Will Plaintiff guarantee payment of the
receiver if there are insufficient funds from the rents to pay the receiver as
well as meet all of the other obligations of the Property?
CONCLUSION
Accordingly,
the motion for appointment of a receiver is granted. The court will discuss the
details of the appointment (including the identity of the receiver) with the
parties during argument. The court also intends to narrowly tailor the
authority granted to the receiver in the order of appointment.
IT IS SO
ORDERED.
January
25, 2023 ________________________________
Hon.

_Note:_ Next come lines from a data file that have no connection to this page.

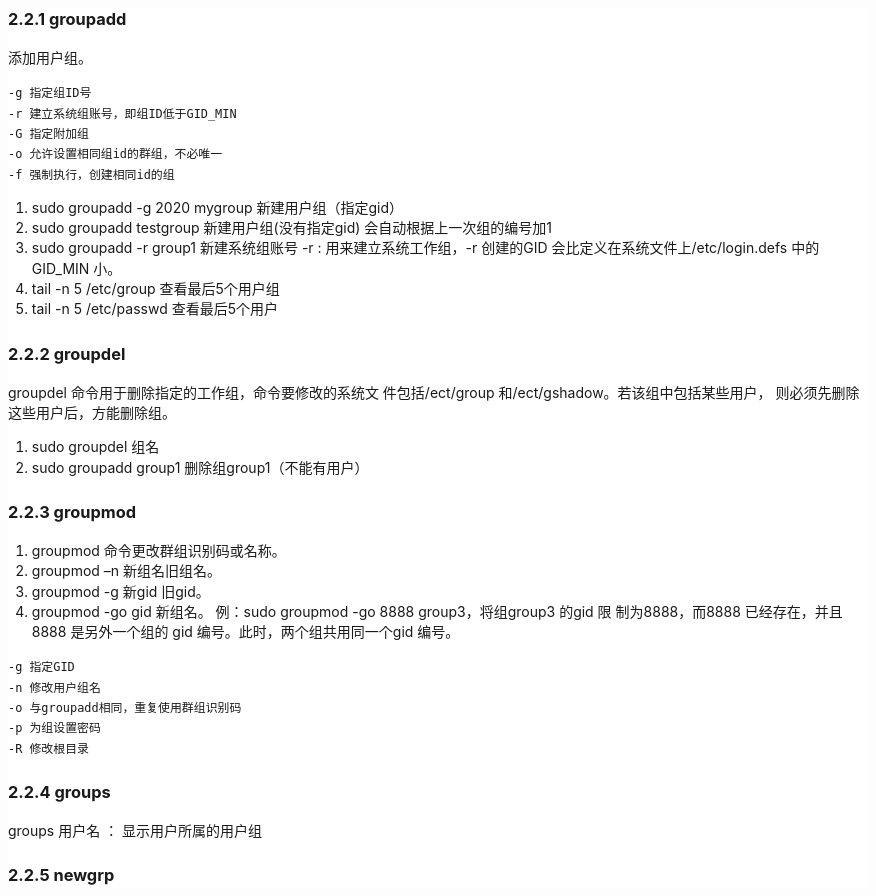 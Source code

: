 

### 2.2.1 groupadd

添加用户组。


   ```
-g 指定组ID号
-r 建立系统组账号，即组ID低于GID_MIN
-G 指定附加组
-o 允许设置相同组id的群组，不必唯一
-f 强制执行，创建相同id的组
   ```

1. sudo groupadd -g 2020 mygroup 	新建用户组（指定gid）
2. sudo groupadd testgroup	新建用户组(没有指定gid) 会自动根据上一次组的编号加1
3. sudo groupadd -r group1	新建系统组账号  -r : 用来建立系统工作组，-r 创建的GID 会比定义在系统文件上/etc/login.defs 中的GID_MIN 小。
4. tail -n 5 /etc/group	查看最后5个用户组
5. tail -n 5 /etc/passwd	查看最后5个用户

### 2.2.2 groupdel

groupdel 命令用于删除指定的工作组，命令要修改的系统文
件包括/ect/group 和/ect/gshadow。若该组中包括某些用户，
则必须先删除这些用户后，方能删除组。

1. sudo groupdel 组名
2. sudo groupadd group1    删除组group1（不能有用户）

### 2.2.3 groupmod

1. groupmod 命令更改群组识别码或名称。
2. groupmod –n 新组名旧组名。
3. groupmod -g 新gid 旧gid。
4. groupmod -go gid 新组名。
   例：sudo groupmod -go 8888 group3，将组group3 的gid 限
   制为8888，而8888 已经存在，并且8888 是另外一个组的
   gid 编号。此时，两个组共用同一个gid 编号。

```
-g 指定GID
-n 修改用户组名
-o 与groupadd相同，重复使用群组识别码
-p 为组设置密码
-R 修改根目录
```



### 2.2.4 groups

groups 用户名 ： 显示用户所属的用户组

### 2.2.5 newgrp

Mitchell
Beckloff
Judge of the
Superior Court
[1] Defendant
filed her opposition brief one day late.
[2] On
its own motion, the court takes judicial notice of Plaintiff’s notice of
appeal.
[3] The
grant deed does not appear to be inconsistent with the terms of the assignment
between W M & Co and Plaintiff.
[4] Defendant
indicates she has attached as Exhibit 4 to her opposition a deed of trust.
Exhibit 4, however, is a fictitious business name statement. The court could
not locate any deed of trust in any of Defendant’s exhibits.
[5] The
court notes Defendant has offered no evidence of her alleged ownership interest
in the Property.
[6]
A motion for a receiver can be brought “in an action between partners or others
jointly owning or interested in any property or fund, on the application of the
plaintiff, or of any party whose right to or interest in the property or fund .
. . is probable, and where it is shown that the property or fund is in danger
of being lost, removed, or materially injured.” (Code Civ. Proc., § 564, subds.
(b)(1) and (b)(9).)
[7] The
Court of Appeal affirmed summary judgment in favor of Bank of New York Mellon
(and other defendants) on grounds Defendant did not demonstrate a triable issue
of material fact as to owner-occupancy of the Property.